### Task statement:
Exactly as written, give back every record below.

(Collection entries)
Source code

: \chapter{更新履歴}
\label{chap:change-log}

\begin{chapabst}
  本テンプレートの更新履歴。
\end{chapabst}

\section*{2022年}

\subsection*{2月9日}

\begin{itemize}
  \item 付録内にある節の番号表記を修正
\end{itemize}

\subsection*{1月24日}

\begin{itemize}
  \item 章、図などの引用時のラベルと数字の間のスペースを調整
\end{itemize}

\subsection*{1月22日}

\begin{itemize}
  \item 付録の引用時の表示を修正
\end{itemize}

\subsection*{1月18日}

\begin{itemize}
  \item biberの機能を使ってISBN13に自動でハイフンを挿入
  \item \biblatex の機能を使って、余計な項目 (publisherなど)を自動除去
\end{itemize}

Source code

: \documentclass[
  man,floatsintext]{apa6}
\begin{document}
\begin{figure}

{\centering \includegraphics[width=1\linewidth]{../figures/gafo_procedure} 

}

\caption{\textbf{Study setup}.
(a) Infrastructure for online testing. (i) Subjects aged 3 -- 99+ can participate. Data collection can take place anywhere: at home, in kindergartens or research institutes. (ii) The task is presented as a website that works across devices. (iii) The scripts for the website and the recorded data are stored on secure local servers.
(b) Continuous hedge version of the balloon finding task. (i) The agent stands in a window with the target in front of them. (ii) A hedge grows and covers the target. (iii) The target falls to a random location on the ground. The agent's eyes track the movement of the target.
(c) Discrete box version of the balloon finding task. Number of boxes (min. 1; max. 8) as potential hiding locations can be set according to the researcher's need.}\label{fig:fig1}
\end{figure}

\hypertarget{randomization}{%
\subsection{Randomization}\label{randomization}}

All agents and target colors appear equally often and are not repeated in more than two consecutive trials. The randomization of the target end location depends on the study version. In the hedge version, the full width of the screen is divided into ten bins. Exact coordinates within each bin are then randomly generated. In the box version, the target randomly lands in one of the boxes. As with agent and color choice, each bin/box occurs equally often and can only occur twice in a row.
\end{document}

### Solution:
Source code

: \chapter{更新履歴}
\label{chap:change-log}

\begin{chapabst}
  本テンプレートの更新履歴。
\end{chapabst}

\section*{2022年}

\subsection*{2月9日}

\begin{itemize}
  \item 付録内にある節の番号表記を修正
\end{itemize}

\subsection*{1月24日}

\begin{itemize}
  \item 章、図などの引用時のラベルと数字の間のスペースを調整
\end{itemize}

\subsection*{1月22日}

\begin{itemize}
  \item 付録の引用時の表示を修正
\end{itemize}

\subsection*{1月18日}

\begin{itemize}
  \item biberの機能を使ってISBN13に自動でハイフンを挿入
  \item \biblatex の機能を使って、余計な項目 (publisherなど)を自動除去
\end{itemize}

Source code

: \documentclass[
  man,floatsintext]{apa6}
\begin{document}
\begin{figure}

{\centering \includegraphics[width=1\linewidth]{../figures/gafo_procedure} 

}

\caption{\textbf{Study setup}.
(a) Infrastructure for online testing. (i) Subjects aged 3 -- 99+ can participate. Data collection can take place anywhere: at home, in kindergartens or research institutes. (ii) The task is presented as a website that works across devices. (iii) The scripts for the website and the recorded data are stored on secure local servers.
(b) Continuous hedge version of the balloon finding task. (i) The agent stands in a window with the target in front of them. (ii) A hedge grows and covers the target. (iii) The target falls to a random location on the ground. The agent's eyes track the movement of the target.
(c) Discrete box version of the balloon finding task. Number of boxes (min. 1; max. 8) as potential hiding locations can be set according to the researcher's need.}\label{fig:fig1}
\end{figure}

\hypertarget{randomization}{%
\subsection{Randomization}\label{randomization}}

All agents and target colors appear equally often and are not repeated in more than two consecutive trials. The randomization of the target end location depends on the study version. In the hedge version, the full width of the screen is divided into ten bins. Exact coordinates within each bin are then randomly generated. In the box version, the target randomly lands in one of the boxes. As with agent and color choice, each bin/box occurs equally often and can only occur twice in a row.
\end{document}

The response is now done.